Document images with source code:
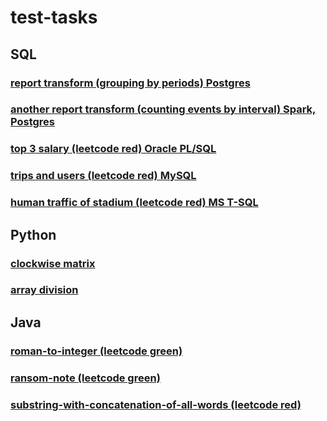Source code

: # test-tasks

## SQL

### [report transform (grouping by periods) Postgres](https://github.com/antovk/test-tasks/tree/main/report-transform)

### [another report transform (counting events by interval) Spark, Postgres](https://github.com/antovk/test-tasks/tree/main/meetings-report)

### [top 3 salary (leetcode red) Oracle PL/SQL](https://github.com/antovk/test-tasks/tree/main/top-3-salary)

### [trips and users (leetcode red) MySQL](https://github.com/antovk/test-tasks/tree/main/trips-and-users)

### [human traffic of stadium (leetcode red) MS T-SQL](https://github.com/antovk/test-tasks/tree/main/human-traffic-of-stadium)

## Python

### [clockwise matrix](https://github.com/antovk/test-tasks/tree/main/clockwise-matrix)

### [array division](https://github.com/antovk/test-tasks/tree/main/array-division)

## Java

### [roman-to-integer (leetcode green)](https://github.com/antovk/test-tasks/tree/main/roman-to-integer)

### [ransom-note (leetcode green)](https://github.com/antovk/test-tasks/tree/main/ransom-note)

### [substring-with-concatenation-of-all-words (leetcode red)](https://github.com/antovk/test-tasks/tree/main/substring-with-concatenation-of-all-words)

_TASK REQUIREMENTS:_ With the pictures omitted, reproduce the records in full and exactly.

_RESPONSE TO THIS EXERCISE:_
Source code

: # test-tasks

## SQL

### [report transform (grouping by periods) Postgres](https://github.com/antovk/test-tasks/tree/main/report-transform)

### [another report transform (counting events by interval) Spark, Postgres](https://github.com/antovk/test-tasks/tree/main/meetings-report)

### [top 3 salary (leetcode red) Oracle PL/SQL](https://github.com/antovk/test-tasks/tree/main/top-3-salary)

### [trips and users (leetcode red) MySQL](https://github.com/antovk/test-tasks/tree/main/trips-and-users)

### [human traffic of stadium (leetcode red) MS T-SQL](https://github.com/antovk/test-tasks/tree/main/human-traffic-of-stadium)

## Python

### [clockwise matrix](https://github.com/antovk/test-tasks/tree/main/clockwise-matrix)

### [array division](https://github.com/antovk/test-tasks/tree/main/array-division)

## Java

### [roman-to-integer (leetcode green)](https://github.com/antovk/test-tasks/tree/main/roman-to-integer)

### [ransom-note (leetcode green)](https://github.com/antovk/test-tasks/tree/main/ransom-note)

### [substring-with-concatenation-of-all-words (leetcode red)](https://github.com/antovk/test-tasks/tree/main/substring-with-concatenation-of-all-words)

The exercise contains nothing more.